> [Task requirements]: Exact reproduction is required for the lines below starting at the line with "list of references;" and ending at the line with "las negociaciones con", both included. No other lines, and no pictures.

> [Raw data]:
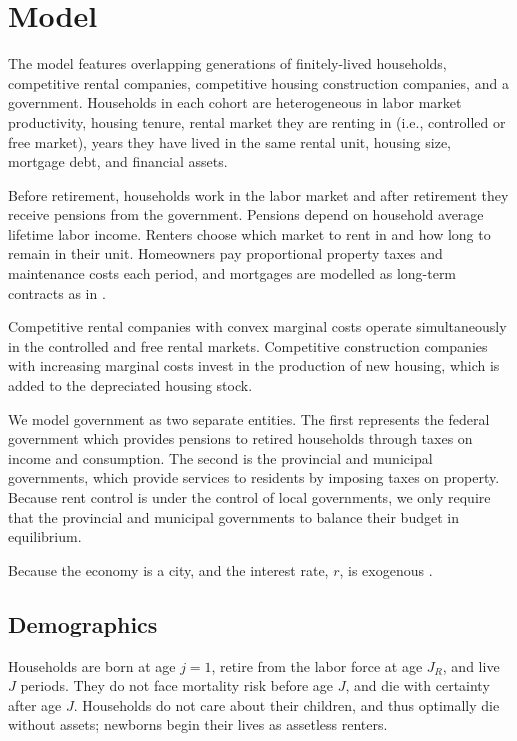 \documentclass[parskip=full]{article}
\begin{document}
\section{Model}\label{sec:model}

The model features overlapping generations of finitely-lived households, competitive rental companies, competitive housing construction companies, and a government. Households in each cohort are heterogeneous in labor market productivity, housing tenure, rental market they are renting in (i.e., controlled or free market), years they have lived in the same rental unit, housing size, mortgage debt, and financial assets. 

Before retirement, households work in the labor market and after retirement they receive pensions from the government. Pensions depend on household average lifetime labor income. Renters choose which market to rent in and how long to remain in their unit. Homeowners pay proportional property taxes and maintenance costs each period, and mortgages are modelled as long-term contracts as in \citet{rs-2023}. 

Competitive rental companies with convex marginal costs operate simultaneously in the controlled and free rental markets. Competitive construction companies with increasing marginal costs invest in the production of new housing, which is added to the depreciated housing stock. 

We model government as two separate entities. The first represents the federal government which provides pensions to retired households through taxes on income and consumption. The second is the provincial and municipal governments, which provide services to residents by imposing taxes on property. Because rent control is under the control of local governments, we only require that the provincial and municipal governments to balance their budget in equilibrium. 

Because the economy is a city, and the interest rate, $r$, is exogenous \citep{sommeretal-2013,arslanetal-2015,sommersullivan-2017,kaplanetal-2019}. 

\subsection{Demographics}\label{subsection:demographics}

Households are born at age $j=1$, retire from the labor force at age $J_{R}$, and live $J$ periods. They do not face mortality risk before age $J$, and die with certainty after age $J$. Households do not care about their children, and thus optimally die without assets; newborns begin their lives as assetless renters.
\end{document}
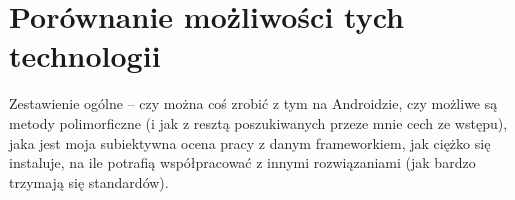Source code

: 
\section{Porównanie możliwości tych technologii}
Zestawienie ogólne -- czy można coś zrobić z tym na Androidzie, czy możliwe są metody polimorficzne (i jak z resztą poszukiwanych przeze mnie cech ze wstępu), jaka jest moja subiektywna ocena pracy z danym frameworkiem, jak ciężko się instaluje, na ile potrafią współpracować z innymi rozwiązaniami (jak bardzo trzymają się standardów).

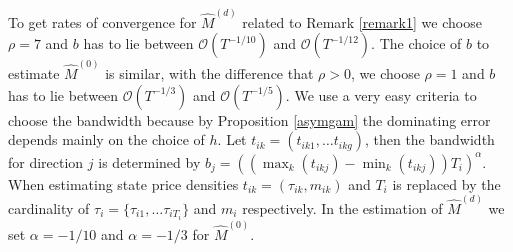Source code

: To get  rates of convergence for $\hat{M}^{(d)}$ related  to Remark \ref{remark1} we choose $\rho=7$ and $b$ has to lie between $\mathcal{O}(T^{-1/10})$ and $\mathcal{O}(T^{-1/12} )$. 
The choice of $b$ to estimate $\hat{M}^{(0)}$  is similar, with the difference that $\rho>0$, we choose $\rho=1$ and $b$ has to lie between $\mathcal{O}(T^{-1/3})$ and $\mathcal{O}(T^{-1/5} )$.
We use a very easy criteria to choose the bandwidth because by Proposition \ref{asymgam} the dominating error depends mainly on the choice of $h$.
Let $t_{ik}=(t_{ik1}, \dots t_{ikg})$, then the bandwidth for direction $j$ is determined by $b_{j} = \left( (\max_k(t_{ikj})- \min_k(t_{ikj})  )T_i \right)^\alpha$. When estimating state price densities $t_{ik}=(\tau_{ik},m_{ik})$ and $T_i$ is replaced by the cardinality of $\tau_{i}=\{\tau_{i1},\dots \tau_{i T_i}\}$ and $m_{i}$ respectively. 
 In the estimation of $\hat{M}^{(d)}$ we set $\alpha=-1/10$ and $\alpha=-1/3$ for $\hat{M}^{(0)}$. %


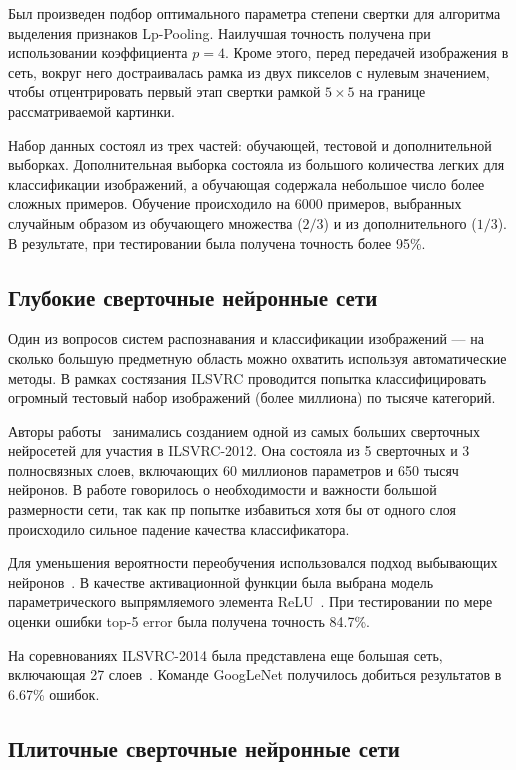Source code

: \documentclass[a4paper,14pt]{extarticle} %
\begin{document}
Был произведен подбор оптимального параметра степени свертки для алгоритма выделения признаков Lp-Pooling. Наилучшая точность получена при использовании коэффициента $p=4$. Кроме этого, перед передачей изображения в сеть, вокруг него достраивалась рамка из двух пикселов с нулевым значением, чтобы отцентрировать первый этап свертки рамкой $5 \times 5$ на границе рассматриваемой картинки.

Набор данных состоял из трех частей: обучающей, тестовой и дополнительной выборках. Дополнительная выборка состояла из большого количества легких для классификации изображений, а обучающая содержала небольшое число более сложных примеров. Обучение происходило на 6000 примеров, выбранных случайным образом из обучающего множества ($2/3$) и из дополнительного ($1/3$). В результате, при тестировании была получена точность более 95\%.

\subsection{Глубокие сверточные нейронные сети}
\hspace{\parindent} Один из вопросов систем распознавания и классификации изображений --- на сколько большую предметную область можно охватить используя автоматические методы. В рамках состязания ILSVRC проводится попытка классифицировать огромный тестовый набор изображений (более миллиона) по тысяче категорий.

Авторы работы~\cite{krizhevsky2012imagenet} занимались созданием одной из самых больших сверточных нейросетей для участия в ILSVRC-2012. Она состояла из 5 сверточных и 3 полносвязных слоев, включающих 60 миллионов параметров и 650 тысяч нейронов. В работе говорилось о необходимости и важности большой размерности сети, так как пр попытке избавиться хотя бы от одного слоя происходило сильное падение качества классификатора. 

Для уменьшения вероятности переобучения использовался подход выбывающих нейронов~\cite{srivastava2014dropout}. В качестве активационной функции была выбрана модель параметрического выпрямляемого элемента ReLU~\cite{dahl2013improving}. При тестировании по мере оценки ошибки top-5 error была получена точность 84.7\%.

На соревнованиях ILSVRC-2014 была представлена еще большая сеть, включающая 27 слоев~\cite{szegedy2014going}. Команде GoogLeNet получилось добиться результатов в 6.67\% ошибок.

\subsection{Плиточные сверточные нейронные сети}
\hspace{\parindent}
\end{document}
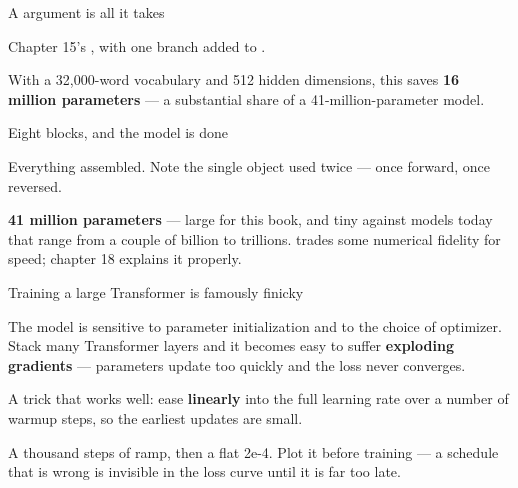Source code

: \documentclass[aspectratio=169,11pt,t]{beamer}
\begin{document}
\begin{frame}[shrink=25]{A  argument is all it takes}
{\fontsize{9.4}{12.6}\selectfont\color{fg2}Chapter 15's , with one branch added to .\par}\vskip 4pt
{\fontsize{9.4}{12.6}\selectfont\color{fg2}With a 32,000-word vocabulary and 512 hidden dimensions, this saves \textbf{16 million parameters} --- a substantial share of a 41-million-parameter model.\par}\vskip 4pt
\end{frame}

\begin{frame}[shrink=25]{Eight blocks, and the model is done}
{\fontsize{9.4}{12.6}\selectfont\color{fg2}Everything assembled. Note the single  object used twice --- once forward, once reversed.\par}\vskip 4pt
{\fontsize{9.4}{12.6}\selectfont\color{fg2}\textbf{41 million parameters} --- large for this book, and tiny against models today that range from a couple of billion to trillions.  trades some numerical fidelity for speed; chapter 18 explains it properly.\par}\vskip 4pt
\end{frame}

\begin{frame}[shrink=25]{Training a large Transformer is famously finicky}
{\fontsize{9.4}{12.6}\selectfont\color{fg2}The model is sensitive to parameter initialization and to the choice of optimizer. Stack many Transformer layers and it becomes easy to suffer \textbf{exploding gradients} --- parameters update too quickly and the loss never converges.\par}\vskip 4pt
{\fontsize{9.4}{12.6}\selectfont\color{fg2}A trick that works well: ease \textbf{linearly} into the full learning rate over a number of warmup steps, so the earliest updates are small.\par}\vskip 4pt
{\fontsize{9.4}{12.6}\selectfont\color{fg2}A thousand steps of ramp, then a flat 2e-4. Plot it before training --- a schedule that is wrong is invisible in the loss curve until it is far too late.\par}\vskip 4pt
\end{frame}
\end{document}
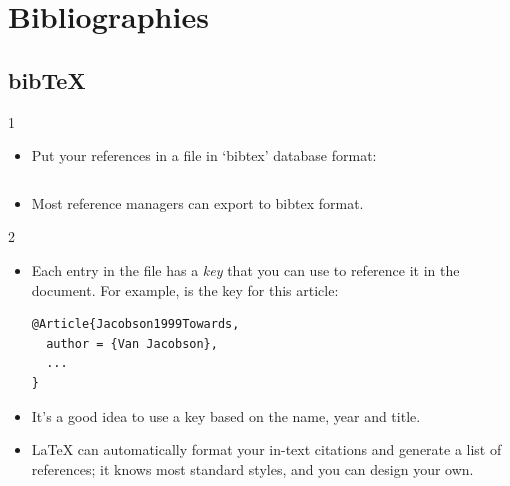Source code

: \documentclass[aspectratio=169]{beamer}
\begin{document}
\section{Bibliographies}


\subsection{bib\TeX}
\begin{frame}[fragile]{\insertsubsection{} 1}
\begin{itemize}
\item Put your references in a  file in `bibtex' database format:
\inputminted[fontsize=\scriptsize,frame=single]{latex}{bib-example.bib}
\item Most reference managers can export to bibtex format.
\end{itemize}
\end{frame}

\begin{frame}[fragile]{\insertsubsection{} 2}
\begin{itemize}
\item Each entry in the  file has a \emph{key} that you can use to
reference it in the document. For example,  is the key for this article:
\begin{verbatim}
@Article{Jacobson1999Towards,
  author = {Van Jacobson},
  ...
}
\end{verbatim}
\item It's a good idea to use a key based on the name, year and title.
\item \LaTeX{} can automatically format your in-text citations and generate a
list of references; it knows most standard styles, and you can design your own.
\end{itemize}
\end{frame}
\end{document}
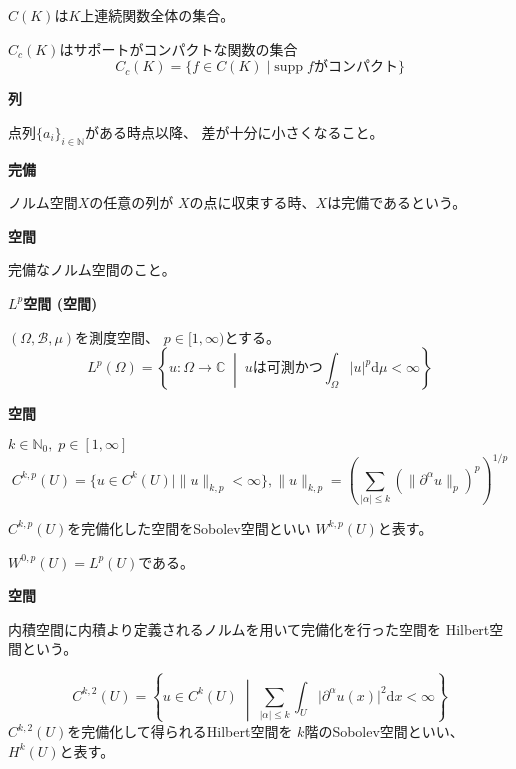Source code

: \documentclass[12pt,b5paper]{ltjsarticle}
\begin{document}
\hrulefill

$C(K)$は$K$上連続関数全体の集合。

$C_{c}(K)$はサポートがコンパクトな関数の集合
\begin{equation}
 C_{c}(K) = \{f\in C(K) \mid \mathrm{supp}\;f がコンパクト\}
\end{equation}

\textbf{列}

点列$\{a_{i}\}_{i\in\mathbb{N}}$がある時点以降、
差が十分に小さくなること。


\textbf{完備}

ノルム空間$X$の任意の列が
$X$の点に収束する時、$X$は完備であるという。

\textbf{空間}

完備なノルム空間のこと。

\textbf{$L^{p}$空間 (空間)}

$(\Omega,\mathcal{B},\mu)$を測度空間、
$p\in [1,\infty)$とする。
\begin{equation}
 L^{p}(\Omega) =
  \left\{
   u:\Omega\to\mathbb{C} \; \middle| \; uは可測かつ \int_{\Omega} \lvert u \rvert^{p}\mathrm{d}\mu < \infty
  \right\}
\end{equation}



\textbf{空間}

$k\in\mathbb{N}_{0}, \; p\in [1,\infty]$
\begin{equation}
 C^{k,p}(U) = \{ u\in C^{k}(U) \mid \|u\|_{k,p} < \infty\}
  , \|u\|_{k,p} = \left(\sum_{\lvert \alpha \rvert \leq k} (\|\partial^{\alpha}u\|_{p})^{p}\right)^{1/p}
\end{equation}

$C^{k,p}(U)$を完備化した空間をSobolev空間といい
$W^{k,p}(U)$と表す。

$W^{0,p}(U)=L^{p}(U)$である。



\textbf{空間}

内積空間に内積より定義されるノルムを用いて完備化を行った空間を
Hilbert空間という。

\begin{equation}
 C^{k,2}(U) = \left\{ u\in C^{k}(U) \; \middle| \; \sum_{\lvert \alpha \rvert\leq k}\int_{U}\lvert \partial^{\alpha}u(x) \rvert^{2}\mathrm{d}x < \infty \right\}
\end{equation}
$C^{k,2}(U)$を完備化して得られるHilbert空間を
$k$階のSobolev空間といい、$H^{k}(U)$と表す。
\end{document}
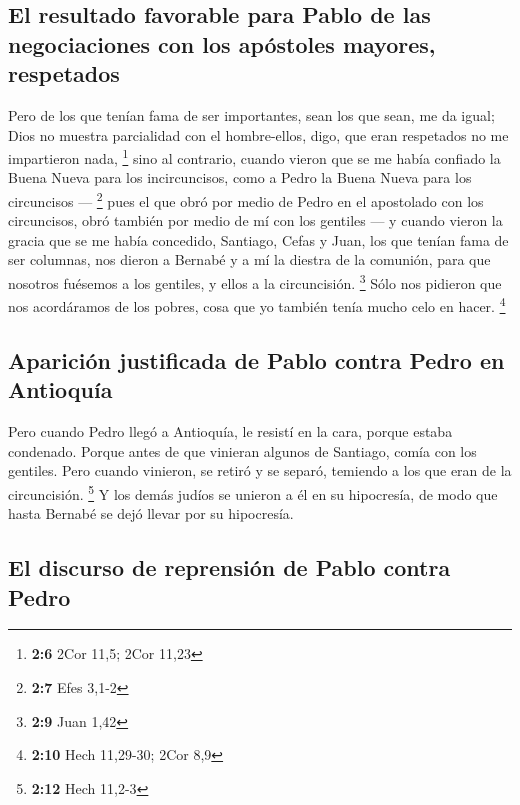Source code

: \begin{paracol}{2}
\hypertarget{el-resultado-favorable-para-pablo-de-las-negociaciones-con-los-apuxf3stoles-mayores-respetados}{%
\subsection{El resultado favorable para Pablo de las negociaciones con
los apóstoles mayores,
respetados}\label{el-resultado-favorable-para-pablo-de-las-negociaciones-con-los-apuxf3stoles-mayores-respetados}}

 Pero de los que tenían fama de ser importantes, sean los
que sean, me da igual; Dios no muestra parcialidad con el hombre-ellos,
digo, que eran respetados no me impartieron nada, \footnote{\textbf{2:6}
  2Cor 11,5; 2Cor 11,23}  sino al contrario, cuando vieron
que se me había confiado la Buena Nueva para los incircuncisos, como a
Pedro la Buena Nueva para los circuncisos --- \footnote{\textbf{2:7}
  Efes 3,1-2}  pues el que obró por medio de Pedro en el
apostolado con los circuncisos, obró también por medio de mí con los
gentiles ---  y cuando vieron la gracia que se me había
concedido, Santiago, Cefas y Juan, los que tenían fama de ser columnas,
nos dieron a Bernabé y a mí la diestra de la comunión, para que nosotros
fuésemos a los gentiles, y ellos a la circuncisión. \footnote{\textbf{2:9}
  Juan 1,42}  Sólo nos pidieron que nos acordáramos de
los pobres, cosa que yo también tenía mucho celo en hacer. \footnote{\textbf{2:10}
  Hech 11,29-30; 2Cor 8,9}

\hypertarget{apariciuxf3n-justificada-de-pablo-contra-pedro-en-antioquuxeda}{%
\subsection{Aparición justificada de Pablo contra Pedro en
Antioquía}\label{apariciuxf3n-justificada-de-pablo-contra-pedro-en-antioquuxeda}}

 Pero cuando Pedro llegó a Antioquía, le resistí en la
cara, porque estaba condenado.  Porque antes de que
vinieran algunos de Santiago, comía con los gentiles. Pero cuando
vinieron, se retiró y se separó, temiendo a los que eran de la
circuncisión. \footnote{\textbf{2:12} Hech 11,2-3}  Y los
demás judíos se unieron a él en su hipocresía, de modo que hasta Bernabé
se dejó llevar por su hipocresía.

\hypertarget{el-discurso-de-reprensiuxf3n-de-pablo-contra-pedro}{%
\subsection{El discurso de reprensión de Pablo contra
Pedro}\label{el-discurso-de-reprensiuxf3n-de-pablo-contra-pedro}}


\end{paracol}
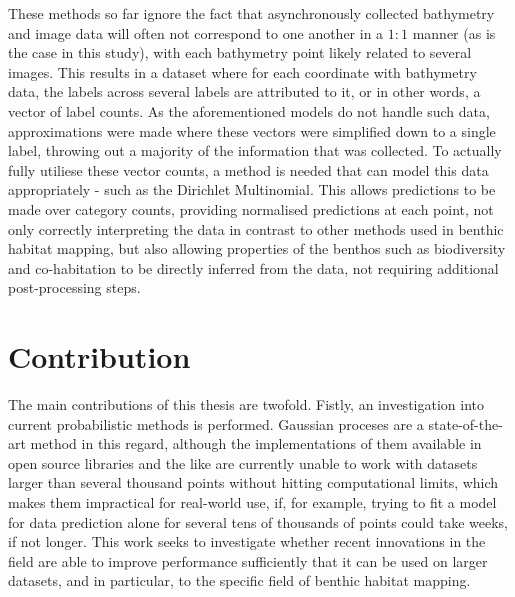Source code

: These methods so far ignore the fact that asynchronously collected bathymetry and image data will often not correspond to one another in a $1:1$ manner (as is the case in this study), with each bathymetry point likely related to several images. This results in a dataset where for each coordinate with bathymetry data, the labels across several labels are attributed to it, or in other words, a vector of label counts. As the aforementioned models do not handle such data, approximations were made where these vectors were simplified down to a single label, throwing out a majority of the information that was collected. To actually fully utiliese these vector counts, a method is needed that can model this data appropriately - such as the Dirichlet Multinomial. This allows predictions to be made over category counts, providing normalised predictions at each point, not only correctly interpreting the data in contrast to other methods used in benthic habitat mapping, but also allowing properties of the benthos such as biodiversity and co-habitation to be directly inferred from the data, not requiring additional post-processing steps.


\section{Contribution}

The main contributions of this thesis are twofold. Fistly, an investigation into current probabilistic methods is performed. Gaussian proceses are a state-of-the-art method in this regard, although the implementations of them available in open source libraries and the like are currently unable to work with datasets larger than several thousand points without hitting computational limits, which makes them impractical for real-world use, if, for example, trying to fit a model for data prediction alone for several tens of thousands of points could take weeks, if not longer. This work seeks to investigate whether recent innovations in the field are able to improve performance sufficiently that it can be used on larger datasets, and in particular, to the specific field of benthic habitat mapping.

> [Completed exercise]:
list of references; it knows most standard styles, and you can design your own.
\end{itemize}
\end{frame}
\end{document}
Source code

: \documentclass[12pt,b5paper]{ltjsarticle}
\begin{document}
\hrulefill

$C(K)$は$K$上連続関数全体の集合。

$C_{c}(K)$はサポートがコンパクトな関数の集合
\begin{equation}
 C_{c}(K) = \{f\in C(K) \mid \mathrm{supp}\;f がコンパクト\}
\end{equation}

\textbf{列}

点列$\{a_{i}\}_{i\in\mathbb{N}}$がある時点以降、
差が十分に小さくなること。


\textbf{完備}

ノルム空間$X$の任意の列が
$X$の点に収束する時、$X$は完備であるという。

\textbf{空間}

完備なノルム空間のこと。

\textbf{$L^{p}$空間 (空間)}

$(\Omega,\mathcal{B},\mu)$を測度空間、
$p\in [1,\infty)$とする。
\begin{equation}
 L^{p}(\Omega) =
  \left\{
   u:\Omega\to\mathbb{C} \; \middle| \; uは可測かつ \int_{\Omega} \lvert u \rvert^{p}\mathrm{d}\mu < \infty
  \right\}
\end{equation}



\textbf{空間}

$k\in\mathbb{N}_{0}, \; p\in [1,\infty]$
\begin{equation}
 C^{k,p}(U) = \{ u\in C^{k}(U) \mid \|u\|_{k,p} < \infty\}
  , \|u\|_{k,p} = \left(\sum_{\lvert \alpha \rvert \leq k} (\|\partial^{\alpha}u\|_{p})^{p}\right)^{1/p}
\end{equation}

$C^{k,p}(U)$を完備化した空間をSobolev空間といい
$W^{k,p}(U)$と表す。

$W^{0,p}(U)=L^{p}(U)$である。



\textbf{空間}

内積空間に内積より定義されるノルムを用いて完備化を行った空間を
Hilbert空間という。

\begin{equation}
 C^{k,2}(U) = \left\{ u\in C^{k}(U) \; \middle| \; \sum_{\lvert \alpha \rvert\leq k}\int_{U}\lvert \partial^{\alpha}u(x) \rvert^{2}\mathrm{d}x < \infty \right\}
\end{equation}
$C^{k,2}(U)$を完備化して得られるHilbert空間を
$k$階のSobolev空間といい、$H^{k}(U)$と表す。
\end{document}
Source code

: \begin{paracol}{2}
\hypertarget{el-resultado-favorable-para-pablo-de-las-negociaciones-con-los-apuxf3stoles-mayores-respetados}{%
\subsection{El resultado favorable para Pablo de las negociaciones con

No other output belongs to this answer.